§ **What you are asked to do**
Return the following from the records below: each line, word for word, starting with the line that contains "The OpenMV Cam H7 was" and going on through the line that contains "3) Run inferences", with nothing outside that range.

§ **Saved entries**
*** Block opens ***

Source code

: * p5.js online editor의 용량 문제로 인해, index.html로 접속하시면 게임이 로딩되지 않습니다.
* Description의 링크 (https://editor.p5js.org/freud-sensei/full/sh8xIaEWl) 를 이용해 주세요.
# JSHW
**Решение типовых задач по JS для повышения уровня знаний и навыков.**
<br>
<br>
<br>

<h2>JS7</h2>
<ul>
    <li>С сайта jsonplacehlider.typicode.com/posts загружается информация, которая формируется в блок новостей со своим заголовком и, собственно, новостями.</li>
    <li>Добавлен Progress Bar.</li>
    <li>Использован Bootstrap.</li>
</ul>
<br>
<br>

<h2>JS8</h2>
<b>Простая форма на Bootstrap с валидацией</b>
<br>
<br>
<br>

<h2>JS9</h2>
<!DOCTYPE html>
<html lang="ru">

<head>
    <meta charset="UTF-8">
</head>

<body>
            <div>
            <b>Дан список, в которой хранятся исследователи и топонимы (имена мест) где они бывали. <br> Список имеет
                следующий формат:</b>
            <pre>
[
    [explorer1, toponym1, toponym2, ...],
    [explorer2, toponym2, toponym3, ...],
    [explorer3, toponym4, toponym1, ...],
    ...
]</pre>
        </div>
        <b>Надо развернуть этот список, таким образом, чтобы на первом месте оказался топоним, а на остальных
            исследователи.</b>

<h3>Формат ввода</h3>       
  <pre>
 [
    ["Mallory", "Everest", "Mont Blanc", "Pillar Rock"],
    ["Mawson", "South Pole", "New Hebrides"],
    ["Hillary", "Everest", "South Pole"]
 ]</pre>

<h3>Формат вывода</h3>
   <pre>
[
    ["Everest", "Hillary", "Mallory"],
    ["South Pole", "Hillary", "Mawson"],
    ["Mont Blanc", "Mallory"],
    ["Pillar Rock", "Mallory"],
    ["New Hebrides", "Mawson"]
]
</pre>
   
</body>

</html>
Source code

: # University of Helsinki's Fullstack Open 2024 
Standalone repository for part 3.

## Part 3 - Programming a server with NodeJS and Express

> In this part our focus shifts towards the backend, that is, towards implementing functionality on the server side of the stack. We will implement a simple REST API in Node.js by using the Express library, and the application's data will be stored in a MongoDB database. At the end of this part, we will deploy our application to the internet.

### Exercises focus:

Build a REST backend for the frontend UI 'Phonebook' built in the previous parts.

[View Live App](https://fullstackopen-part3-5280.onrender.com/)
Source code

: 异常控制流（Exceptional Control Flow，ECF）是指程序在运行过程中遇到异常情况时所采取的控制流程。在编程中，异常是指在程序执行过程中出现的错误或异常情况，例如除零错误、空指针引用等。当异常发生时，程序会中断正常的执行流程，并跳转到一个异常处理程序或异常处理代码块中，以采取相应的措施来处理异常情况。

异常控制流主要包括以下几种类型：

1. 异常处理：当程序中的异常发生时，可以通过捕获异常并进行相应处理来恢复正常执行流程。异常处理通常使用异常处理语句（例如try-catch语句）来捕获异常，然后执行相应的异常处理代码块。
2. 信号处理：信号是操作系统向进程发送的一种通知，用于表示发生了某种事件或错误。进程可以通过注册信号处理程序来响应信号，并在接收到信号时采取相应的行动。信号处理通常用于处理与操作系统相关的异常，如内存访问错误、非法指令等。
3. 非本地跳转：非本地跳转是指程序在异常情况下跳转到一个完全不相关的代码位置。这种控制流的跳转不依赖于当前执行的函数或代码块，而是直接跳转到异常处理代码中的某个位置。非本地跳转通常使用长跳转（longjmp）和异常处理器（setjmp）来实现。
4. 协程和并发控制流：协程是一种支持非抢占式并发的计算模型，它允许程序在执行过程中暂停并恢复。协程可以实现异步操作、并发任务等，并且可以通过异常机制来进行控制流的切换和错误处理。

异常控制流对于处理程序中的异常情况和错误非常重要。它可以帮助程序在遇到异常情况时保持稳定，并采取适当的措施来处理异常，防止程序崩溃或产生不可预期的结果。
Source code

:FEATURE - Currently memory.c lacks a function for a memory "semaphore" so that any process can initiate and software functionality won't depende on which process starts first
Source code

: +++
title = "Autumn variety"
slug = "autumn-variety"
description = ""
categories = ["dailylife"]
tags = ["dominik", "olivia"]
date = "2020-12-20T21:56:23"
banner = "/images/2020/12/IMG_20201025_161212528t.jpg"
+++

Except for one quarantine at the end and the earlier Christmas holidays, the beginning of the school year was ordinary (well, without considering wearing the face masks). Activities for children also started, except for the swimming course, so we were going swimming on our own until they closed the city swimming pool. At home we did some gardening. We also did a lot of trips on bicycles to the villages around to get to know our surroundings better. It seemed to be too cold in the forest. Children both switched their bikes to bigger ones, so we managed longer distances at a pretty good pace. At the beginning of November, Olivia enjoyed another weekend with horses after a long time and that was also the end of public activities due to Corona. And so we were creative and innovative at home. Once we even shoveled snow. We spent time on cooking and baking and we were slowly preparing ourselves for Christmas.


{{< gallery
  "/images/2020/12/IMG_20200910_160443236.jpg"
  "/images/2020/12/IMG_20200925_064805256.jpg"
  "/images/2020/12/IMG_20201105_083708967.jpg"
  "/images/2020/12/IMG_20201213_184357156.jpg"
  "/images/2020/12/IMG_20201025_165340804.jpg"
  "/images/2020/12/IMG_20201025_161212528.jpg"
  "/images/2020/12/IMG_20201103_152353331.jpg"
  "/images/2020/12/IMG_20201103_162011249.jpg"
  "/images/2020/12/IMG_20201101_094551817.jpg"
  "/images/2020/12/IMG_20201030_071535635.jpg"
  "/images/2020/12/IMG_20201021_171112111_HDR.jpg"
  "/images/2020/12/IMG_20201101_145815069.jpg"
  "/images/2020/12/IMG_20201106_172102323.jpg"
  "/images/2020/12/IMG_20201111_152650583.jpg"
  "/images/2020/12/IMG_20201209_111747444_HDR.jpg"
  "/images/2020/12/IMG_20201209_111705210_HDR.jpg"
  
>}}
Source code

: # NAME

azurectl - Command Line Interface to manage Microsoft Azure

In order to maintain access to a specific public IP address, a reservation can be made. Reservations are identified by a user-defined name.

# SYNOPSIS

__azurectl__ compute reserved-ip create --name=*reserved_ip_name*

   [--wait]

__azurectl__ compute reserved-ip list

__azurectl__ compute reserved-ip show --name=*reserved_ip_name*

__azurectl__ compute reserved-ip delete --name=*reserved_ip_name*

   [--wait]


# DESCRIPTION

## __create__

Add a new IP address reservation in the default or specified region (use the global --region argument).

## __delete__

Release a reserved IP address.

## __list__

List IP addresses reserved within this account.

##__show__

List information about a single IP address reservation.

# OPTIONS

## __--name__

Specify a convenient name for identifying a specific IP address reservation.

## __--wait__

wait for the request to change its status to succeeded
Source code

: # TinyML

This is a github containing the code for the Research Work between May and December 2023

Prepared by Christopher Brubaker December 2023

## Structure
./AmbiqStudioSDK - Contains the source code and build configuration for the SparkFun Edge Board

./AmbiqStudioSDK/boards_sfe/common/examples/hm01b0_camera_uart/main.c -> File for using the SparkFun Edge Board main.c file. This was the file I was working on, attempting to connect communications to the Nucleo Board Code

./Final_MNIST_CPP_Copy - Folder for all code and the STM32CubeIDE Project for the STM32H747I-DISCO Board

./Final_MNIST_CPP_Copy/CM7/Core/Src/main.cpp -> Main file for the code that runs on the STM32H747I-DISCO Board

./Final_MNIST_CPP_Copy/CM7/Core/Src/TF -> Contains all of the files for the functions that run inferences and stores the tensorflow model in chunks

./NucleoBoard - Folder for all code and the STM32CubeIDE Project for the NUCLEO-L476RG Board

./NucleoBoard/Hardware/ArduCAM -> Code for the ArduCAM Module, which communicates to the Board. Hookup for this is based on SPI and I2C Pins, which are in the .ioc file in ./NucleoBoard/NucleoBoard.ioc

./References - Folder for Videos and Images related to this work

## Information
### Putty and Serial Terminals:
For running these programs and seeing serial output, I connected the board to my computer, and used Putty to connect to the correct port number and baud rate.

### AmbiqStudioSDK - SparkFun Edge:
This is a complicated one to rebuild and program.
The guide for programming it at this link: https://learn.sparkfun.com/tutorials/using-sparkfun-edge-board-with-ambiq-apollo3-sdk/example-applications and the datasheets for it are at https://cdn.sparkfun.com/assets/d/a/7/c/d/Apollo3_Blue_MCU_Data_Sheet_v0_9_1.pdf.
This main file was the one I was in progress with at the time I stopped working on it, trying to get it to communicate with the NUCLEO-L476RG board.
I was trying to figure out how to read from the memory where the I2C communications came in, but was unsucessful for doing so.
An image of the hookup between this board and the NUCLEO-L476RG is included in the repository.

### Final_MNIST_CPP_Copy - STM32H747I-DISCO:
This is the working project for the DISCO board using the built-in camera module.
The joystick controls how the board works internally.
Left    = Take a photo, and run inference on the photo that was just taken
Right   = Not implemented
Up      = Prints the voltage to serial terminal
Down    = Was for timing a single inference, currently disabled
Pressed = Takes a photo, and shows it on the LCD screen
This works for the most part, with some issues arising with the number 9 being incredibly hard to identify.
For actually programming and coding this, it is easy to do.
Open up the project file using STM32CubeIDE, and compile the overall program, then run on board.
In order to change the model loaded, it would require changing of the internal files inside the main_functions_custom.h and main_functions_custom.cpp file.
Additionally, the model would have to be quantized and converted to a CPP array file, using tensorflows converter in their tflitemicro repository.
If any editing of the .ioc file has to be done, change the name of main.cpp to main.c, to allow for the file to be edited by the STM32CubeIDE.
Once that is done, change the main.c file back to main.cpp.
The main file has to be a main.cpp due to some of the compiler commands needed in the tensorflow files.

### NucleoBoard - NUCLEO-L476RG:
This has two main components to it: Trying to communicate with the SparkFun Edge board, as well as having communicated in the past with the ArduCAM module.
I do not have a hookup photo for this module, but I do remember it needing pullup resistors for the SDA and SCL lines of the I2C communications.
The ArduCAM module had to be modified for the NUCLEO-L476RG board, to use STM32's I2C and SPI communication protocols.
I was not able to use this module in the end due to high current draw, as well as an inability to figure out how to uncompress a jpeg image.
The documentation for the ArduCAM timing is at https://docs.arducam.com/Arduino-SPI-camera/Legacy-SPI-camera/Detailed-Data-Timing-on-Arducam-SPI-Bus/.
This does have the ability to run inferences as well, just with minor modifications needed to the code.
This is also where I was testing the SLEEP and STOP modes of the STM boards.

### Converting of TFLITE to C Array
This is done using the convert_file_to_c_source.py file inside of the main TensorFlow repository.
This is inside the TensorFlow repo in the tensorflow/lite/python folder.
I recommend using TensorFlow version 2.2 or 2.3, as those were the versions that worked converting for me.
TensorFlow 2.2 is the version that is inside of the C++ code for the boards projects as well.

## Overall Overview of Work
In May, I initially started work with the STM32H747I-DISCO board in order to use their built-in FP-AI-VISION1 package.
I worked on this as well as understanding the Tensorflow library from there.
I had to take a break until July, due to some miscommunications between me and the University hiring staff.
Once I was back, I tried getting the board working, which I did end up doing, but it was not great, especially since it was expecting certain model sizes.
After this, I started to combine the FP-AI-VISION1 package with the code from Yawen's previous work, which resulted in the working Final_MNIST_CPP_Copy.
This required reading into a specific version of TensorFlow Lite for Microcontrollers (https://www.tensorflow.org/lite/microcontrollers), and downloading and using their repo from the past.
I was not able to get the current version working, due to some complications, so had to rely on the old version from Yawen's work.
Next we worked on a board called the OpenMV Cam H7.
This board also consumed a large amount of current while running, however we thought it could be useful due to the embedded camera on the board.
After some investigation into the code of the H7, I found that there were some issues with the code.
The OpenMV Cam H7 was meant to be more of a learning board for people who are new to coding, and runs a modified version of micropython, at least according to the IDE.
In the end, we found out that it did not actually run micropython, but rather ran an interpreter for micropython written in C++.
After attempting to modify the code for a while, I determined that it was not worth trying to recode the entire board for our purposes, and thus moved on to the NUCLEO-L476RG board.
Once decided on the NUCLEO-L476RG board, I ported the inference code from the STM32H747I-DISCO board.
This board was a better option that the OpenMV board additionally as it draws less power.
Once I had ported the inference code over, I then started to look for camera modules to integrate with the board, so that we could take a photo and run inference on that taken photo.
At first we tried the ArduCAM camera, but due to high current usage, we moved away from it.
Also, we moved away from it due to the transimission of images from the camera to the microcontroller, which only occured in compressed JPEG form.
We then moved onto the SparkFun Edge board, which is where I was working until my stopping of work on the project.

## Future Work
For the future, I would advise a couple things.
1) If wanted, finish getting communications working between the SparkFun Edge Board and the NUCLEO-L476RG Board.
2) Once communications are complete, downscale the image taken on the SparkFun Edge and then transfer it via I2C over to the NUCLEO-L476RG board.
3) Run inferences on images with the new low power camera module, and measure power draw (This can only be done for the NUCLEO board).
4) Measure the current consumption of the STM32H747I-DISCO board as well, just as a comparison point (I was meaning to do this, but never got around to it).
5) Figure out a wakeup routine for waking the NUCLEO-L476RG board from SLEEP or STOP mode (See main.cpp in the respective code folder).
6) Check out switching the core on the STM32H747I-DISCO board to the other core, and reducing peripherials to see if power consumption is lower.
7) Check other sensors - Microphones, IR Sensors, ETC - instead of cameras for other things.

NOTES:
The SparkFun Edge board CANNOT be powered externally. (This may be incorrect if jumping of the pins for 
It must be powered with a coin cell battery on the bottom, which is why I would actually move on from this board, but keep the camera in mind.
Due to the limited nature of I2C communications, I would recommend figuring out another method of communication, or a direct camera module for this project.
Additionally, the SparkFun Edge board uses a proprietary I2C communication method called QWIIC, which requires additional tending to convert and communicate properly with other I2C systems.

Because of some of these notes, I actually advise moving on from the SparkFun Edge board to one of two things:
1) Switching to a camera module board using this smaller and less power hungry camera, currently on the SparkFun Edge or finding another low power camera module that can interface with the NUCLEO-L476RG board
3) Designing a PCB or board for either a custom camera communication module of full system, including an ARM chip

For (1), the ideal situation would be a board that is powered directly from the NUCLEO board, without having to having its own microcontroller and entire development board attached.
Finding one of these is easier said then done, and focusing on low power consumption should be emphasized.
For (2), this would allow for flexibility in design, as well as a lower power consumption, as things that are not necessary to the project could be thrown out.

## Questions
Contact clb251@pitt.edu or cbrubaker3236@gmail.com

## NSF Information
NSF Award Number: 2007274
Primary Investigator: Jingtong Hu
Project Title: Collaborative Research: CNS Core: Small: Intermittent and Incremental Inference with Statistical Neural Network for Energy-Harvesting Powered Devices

*** Block closes ***

§ **Result of this task**
The OpenMV Cam H7 was meant to be more of a learning board for people who are new to coding, and runs a modified version of micropython, at least according to the IDE.
In the end, we found out that it did not actually run micropython, but rather ran an interpreter for micropython written in C++.
After attempting to modify the code for a while, I determined that it was not worth trying to recode the entire board for our purposes, and thus moved on to the NUCLEO-L476RG board.
Once decided on the NUCLEO-L476RG board, I ported the inference code from the STM32H747I-DISCO board.
This board was a better option that the OpenMV board additionally as it draws less power.
Once I had ported the inference code over, I then started to look for camera modules to integrate with the board, so that we could take a photo and run inference on that taken photo.
At first we tried the ArduCAM camera, but due to high current usage, we moved away from it.
Also, we moved away from it due to the transimission of images from the camera to the microcontroller, which only occured in compressed JPEG form.
We then moved onto the SparkFun Edge board, which is where I was working until my stopping of work on the project.

## Future Work
For the future, I would advise a couple things.
1) If wanted, finish getting communications working between the SparkFun Edge Board and the NUCLEO-L476RG Board.
2) Once communications are complete, downscale the image taken on the SparkFun Edge and then transfer it via I2C over to the NUCLEO-L476RG board.
3) Run inferences on images with the new low power camera module, and measure power draw (This can only be done for the NUCLEO board).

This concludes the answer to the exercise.